Alcohol lies behind much of the trouble on flights. Photo / Getty Images
COMMENT:
In almost five decades of flying I have never seen a disruptive passenger, an out-of-control drunk or even heard an angry voice. It seems I have been lucky.
A survey by Which? Travel, the UK consumer magazine, found that 17 per cent of Ryanair passengers had witnessed shouting, drunkennessor verbal abuse by other passengers over the previous year.
Eight per cent had seen the same on Emirates and Virgin Atlantic flights. Questioned by Unite, the trade union, 87 per cent of cabin crew on UK-based airlines said they had seen drunk passengers behaving badly.
Is this primarily a British problem? The International Air Transport Association (IATA) says the number of disruptive passenger incidents worldwide has risen sharply. But in 2017, the last year for which it provides figures, there was only one disruptive incident for every 1,053 flights and, of those, 86 per cent were verbal outbursts that "can usually be brought to a successful conclusion by crew using de-escalation training".
The remainder were serious, involving physical aggression, damage to the aircraft or, in rare cases, attempts to enter the cockpit.
However rare or frequent, disruption in the air is frightening. Airline staff should not have to put up with it. Alcohol lies behind much of the trouble. IATA said it was a factor in 27 per cent of incidents and UK reports refer to it frequently.
What can be done? While the airlines complain about drunk passengers, they serve alcohol freely on some flights and profit from on-board drinks sales on others. The carriers respond that many passengers start drinking before they fly.
A survey by Alcohol Change UK found that one in five British holidaymakers started drinking at the airport. Sellers of drink airside in England are not subject to the licensing constraints that affect other pubs, such as restrictions on discounts and an obligation to enforce an age verification policy and seek local government approval for their opening hours.
According to a Home Office document, the laissez-faire attitude to airport drinking came from a sense of national embarrassment.

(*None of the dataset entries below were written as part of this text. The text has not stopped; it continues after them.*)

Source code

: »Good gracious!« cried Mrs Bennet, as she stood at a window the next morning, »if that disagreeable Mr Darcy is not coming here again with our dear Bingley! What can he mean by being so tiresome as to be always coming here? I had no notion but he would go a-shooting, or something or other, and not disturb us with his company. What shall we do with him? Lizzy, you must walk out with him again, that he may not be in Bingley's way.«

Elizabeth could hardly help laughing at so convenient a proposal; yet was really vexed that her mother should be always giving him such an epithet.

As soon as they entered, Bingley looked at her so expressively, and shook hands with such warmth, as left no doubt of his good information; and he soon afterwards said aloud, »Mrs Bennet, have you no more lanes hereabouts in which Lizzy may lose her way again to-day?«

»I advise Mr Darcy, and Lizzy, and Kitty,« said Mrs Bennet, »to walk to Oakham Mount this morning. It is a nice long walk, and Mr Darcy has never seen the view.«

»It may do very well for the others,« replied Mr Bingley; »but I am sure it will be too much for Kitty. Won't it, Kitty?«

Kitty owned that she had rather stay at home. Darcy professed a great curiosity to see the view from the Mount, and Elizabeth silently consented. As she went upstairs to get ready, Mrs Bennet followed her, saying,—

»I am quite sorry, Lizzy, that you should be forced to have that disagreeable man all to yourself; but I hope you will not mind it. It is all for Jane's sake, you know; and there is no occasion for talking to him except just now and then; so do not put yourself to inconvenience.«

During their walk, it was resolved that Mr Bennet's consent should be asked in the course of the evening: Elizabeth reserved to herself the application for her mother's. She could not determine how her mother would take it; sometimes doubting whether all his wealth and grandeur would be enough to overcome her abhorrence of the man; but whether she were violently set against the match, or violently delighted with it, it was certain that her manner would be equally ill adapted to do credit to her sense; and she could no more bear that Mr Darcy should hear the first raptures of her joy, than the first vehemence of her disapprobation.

In 1956, Harold Watkinson, the then-aviation minister, said foreign passengers travelling through UK airports found pub opening times bewildering "and one may forgive them if they do not always understand why it is that they cannot always obtain a drink". So airside outlets were told they could do pretty much what they wished.
Now the embarrassment is on the other side, with too many people availing themselves of this liberality. The UK government is consulting on whether to impose restrictions on departure lounge drinks. But if that happens, what of the executive lounges that provide booze for free?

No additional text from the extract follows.